◆ **Task directions**: A verbatim copy of each record is required.

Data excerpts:
══════════════════════════════
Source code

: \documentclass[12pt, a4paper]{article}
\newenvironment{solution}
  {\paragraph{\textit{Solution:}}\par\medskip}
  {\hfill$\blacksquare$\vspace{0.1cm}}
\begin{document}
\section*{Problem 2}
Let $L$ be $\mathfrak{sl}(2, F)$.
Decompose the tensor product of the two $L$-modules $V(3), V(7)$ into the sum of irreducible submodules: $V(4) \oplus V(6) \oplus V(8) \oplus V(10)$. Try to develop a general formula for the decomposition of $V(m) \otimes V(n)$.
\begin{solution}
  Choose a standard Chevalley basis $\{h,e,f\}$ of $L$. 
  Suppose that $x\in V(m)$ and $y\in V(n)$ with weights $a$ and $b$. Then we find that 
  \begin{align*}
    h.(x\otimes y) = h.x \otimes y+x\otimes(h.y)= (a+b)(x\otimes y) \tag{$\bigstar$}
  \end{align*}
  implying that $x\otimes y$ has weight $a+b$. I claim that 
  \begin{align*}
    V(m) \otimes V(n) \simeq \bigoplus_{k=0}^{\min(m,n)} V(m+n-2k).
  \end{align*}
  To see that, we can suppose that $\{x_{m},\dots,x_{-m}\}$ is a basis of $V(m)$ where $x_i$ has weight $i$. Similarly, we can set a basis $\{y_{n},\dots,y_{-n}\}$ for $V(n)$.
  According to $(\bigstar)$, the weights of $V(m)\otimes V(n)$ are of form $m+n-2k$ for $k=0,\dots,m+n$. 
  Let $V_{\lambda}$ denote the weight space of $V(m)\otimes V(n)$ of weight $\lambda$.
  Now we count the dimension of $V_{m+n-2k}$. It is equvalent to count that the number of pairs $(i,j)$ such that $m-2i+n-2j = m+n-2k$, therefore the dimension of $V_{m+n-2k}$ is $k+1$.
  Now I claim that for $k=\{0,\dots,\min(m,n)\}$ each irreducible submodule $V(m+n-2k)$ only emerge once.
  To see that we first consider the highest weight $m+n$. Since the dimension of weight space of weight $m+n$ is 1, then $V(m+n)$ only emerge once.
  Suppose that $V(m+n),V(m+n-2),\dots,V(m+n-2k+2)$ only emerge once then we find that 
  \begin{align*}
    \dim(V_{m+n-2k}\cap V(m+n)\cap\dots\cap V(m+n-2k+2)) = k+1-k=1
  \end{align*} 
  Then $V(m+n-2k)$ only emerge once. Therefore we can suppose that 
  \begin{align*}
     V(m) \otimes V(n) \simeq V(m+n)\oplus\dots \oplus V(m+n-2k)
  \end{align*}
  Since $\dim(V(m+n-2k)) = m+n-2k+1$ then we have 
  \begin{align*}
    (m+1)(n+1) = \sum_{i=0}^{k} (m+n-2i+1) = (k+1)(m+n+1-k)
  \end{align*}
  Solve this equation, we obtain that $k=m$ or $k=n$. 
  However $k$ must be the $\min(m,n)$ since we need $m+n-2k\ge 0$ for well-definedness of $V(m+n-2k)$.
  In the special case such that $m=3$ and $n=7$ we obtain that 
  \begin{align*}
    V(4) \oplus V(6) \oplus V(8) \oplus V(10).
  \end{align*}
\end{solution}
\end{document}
══════════════════════════════
◆ **Solution to this task**:
Source code

: \documentclass[12pt, a4paper]{article}
\newenvironment{solution}
  {\paragraph{\textit{Solution:}}\par\medskip}
  {\hfill$\blacksquare$\vspace{0.1cm}}
\begin{document}
\section*{Problem 2}
Let $L$ be $\mathfrak{sl}(2, F)$.
Decompose the tensor product of the two $L$-modules $V(3), V(7)$ into the sum of irreducible submodules: $V(4) \oplus V(6) \oplus V(8) \oplus V(10)$. Try to develop a general formula for the decomposition of $V(m) \otimes V(n)$.
\begin{solution}
  Choose a standard Chevalley basis $\{h,e,f\}$ of $L$. 
  Suppose that $x\in V(m)$ and $y\in V(n)$ with weights $a$ and $b$. Then we find that 
  \begin{align*}
    h.(x\otimes y) = h.x \otimes y+x\otimes(h.y)= (a+b)(x\otimes y) \tag{$\bigstar$}
  \end{align*}
  implying that $x\otimes y$ has weight $a+b$. I claim that 
  \begin{align*}
    V(m) \otimes V(n) \simeq \bigoplus_{k=0}^{\min(m,n)} V(m+n-2k).
  \end{align*}
  To see that, we can suppose that $\{x_{m},\dots,x_{-m}\}$ is a basis of $V(m)$ where $x_i$ has weight $i$. Similarly, we can set a basis $\{y_{n},\dots,y_{-n}\}$ for $V(n)$.
  According to $(\bigstar)$, the weights of $V(m)\otimes V(n)$ are of form $m+n-2k$ for $k=0,\dots,m+n$. 
  Let $V_{\lambda}$ denote the weight space of $V(m)\otimes V(n)$ of weight $\lambda$.
  Now we count the dimension of $V_{m+n-2k}$. It is equvalent to count that the number of pairs $(i,j)$ such that $m-2i+n-2j = m+n-2k$, therefore the dimension of $V_{m+n-2k}$ is $k+1$.
  Now I claim that for $k=\{0,\dots,\min(m,n)\}$ each irreducible submodule $V(m+n-2k)$ only emerge once.
  To see that we first consider the highest weight $m+n$. Since the dimension of weight space of weight $m+n$ is 1, then $V(m+n)$ only emerge once.
  Suppose that $V(m+n),V(m+n-2),\dots,V(m+n-2k+2)$ only emerge once then we find that 
  \begin{align*}
    \dim(V_{m+n-2k}\cap V(m+n)\cap\dots\cap V(m+n-2k+2)) = k+1-k=1
  \end{align*} 
  Then $V(m+n-2k)$ only emerge once. Therefore we can suppose that 
  \begin{align*}
     V(m) \otimes V(n) \simeq V(m+n)\oplus\dots \oplus V(m+n-2k)
  \end{align*}
  Since $\dim(V(m+n-2k)) = m+n-2k+1$ then we have 
  \begin{align*}
    (m+1)(n+1) = \sum_{i=0}^{k} (m+n-2i+1) = (k+1)(m+n+1-k)
  \end{align*}
  Solve this equation, we obtain that $k=m$ or $k=n$. 
  However $k$ must be the $\min(m,n)$ since we need $m+n-2k\ge 0$ for well-definedness of $V(m+n-2k)$.
  In the special case such that $m=3$ and $n=7$ we obtain that 
  \begin{align*}
    V(4) \oplus V(6) \oplus V(8) \oplus V(10).
  \end{align*}
\end{solution}
\end{document}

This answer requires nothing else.